**Aim of the task**
Only the lines from the one that contains "LIABILITY, WHETHER IN" through the final line of the entries should be repeated, exactly as written.

**Records**
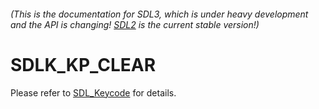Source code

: ###### (This is the documentation for SDL3, which is under heavy development and the API is changing! [SDL2](https://wiki.libsdl.org/SDL2/) is the current stable version!)
# SDLK_KP_CLEAR

Please refer to [SDL_Keycode](SDL_Keycode) for details.

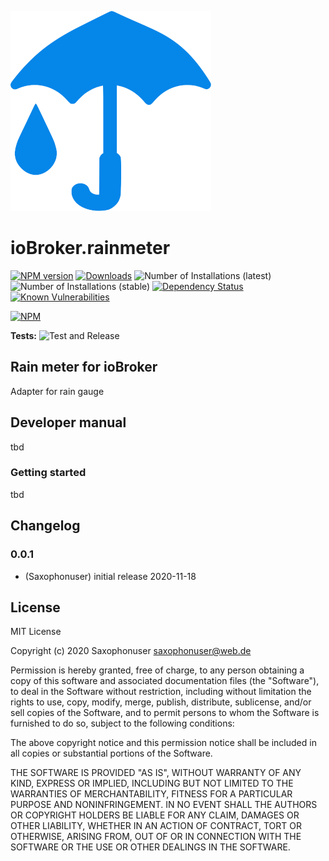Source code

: ![Logo](admin/rainmeter.png)
# ioBroker.rainmeter

[![NPM version](http://img.shields.io/npm/v/iobroker.rainmeter.svg)](https://www.npmjs.com/package/iobroker.rainmeter)
[![Downloads](https://img.shields.io/npm/dm/iobroker.rainmeter.svg)](https://www.npmjs.com/package/iobroker.rainmeter)
![Number of Installations (latest)](http://iobroker.live/badges/rainmeter-installed.svg)
![Number of Installations (stable)](http://iobroker.live/badges/rainmeter-stable.svg)
[![Dependency Status](https://img.shields.io/david/Author/iobroker.rainmeter.svg)](https://david-dm.org/Author/iobroker.rainmeter)
[![Known Vulnerabilities](https://snyk.io/test/github/Author/ioBroker.rainmeter/badge.svg)](https://snyk.io/test/github/Author/ioBroker.rainmeter)

[![NPM](https://nodei.co/npm/iobroker.rainmeter.png?downloads=true)](https://nodei.co/npm/iobroker.rainmeter/)

**Tests:** ![Test and Release](https://github.com/Author/ioBroker.rainmeter/workflows/Test%20and%20Release/badge.svg)

## Rain meter for ioBroker

Adapter for rain gauge

## Developer manual
tbd

### Getting started

tbd 

## Changelog

### 0.0.1
* (Saxophonuser) initial release 2020-11-18

## License
MIT License

Copyright (c) 2020 Saxophonuser <saxophonuser@web.de>

Permission is hereby granted, free of charge, to any person obtaining a copy
of this software and associated documentation files (the "Software"), to deal
in the Software without restriction, including without limitation the rights
to use, copy, modify, merge, publish, distribute, sublicense, and/or sell
copies of the Software, and to permit persons to whom the Software is
furnished to do so, subject to the following conditions:

The above copyright notice and this permission notice shall be included in all
copies or substantial portions of the Software.

THE SOFTWARE IS PROVIDED "AS IS", WITHOUT WARRANTY OF ANY KIND, EXPRESS OR
IMPLIED, INCLUDING BUT NOT LIMITED TO THE WARRANTIES OF MERCHANTABILITY,
FITNESS FOR A PARTICULAR PURPOSE AND NONINFRINGEMENT. IN NO EVENT SHALL THE
AUTHORS OR COPYRIGHT HOLDERS BE LIABLE FOR ANY CLAIM, DAMAGES OR OTHER
LIABILITY, WHETHER IN AN ACTION OF CONTRACT, TORT OR OTHERWISE, ARISING FROM,
OUT OF OR IN CONNECTION WITH THE SOFTWARE OR THE USE OR OTHER DEALINGS IN THE
SOFTWARE.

**Response**
LIABILITY, WHETHER IN AN ACTION OF CONTRACT, TORT OR OTHERWISE, ARISING FROM,
OUT OF OR IN CONNECTION WITH THE SOFTWARE OR THE USE OR OTHER DEALINGS IN THE
SOFTWARE.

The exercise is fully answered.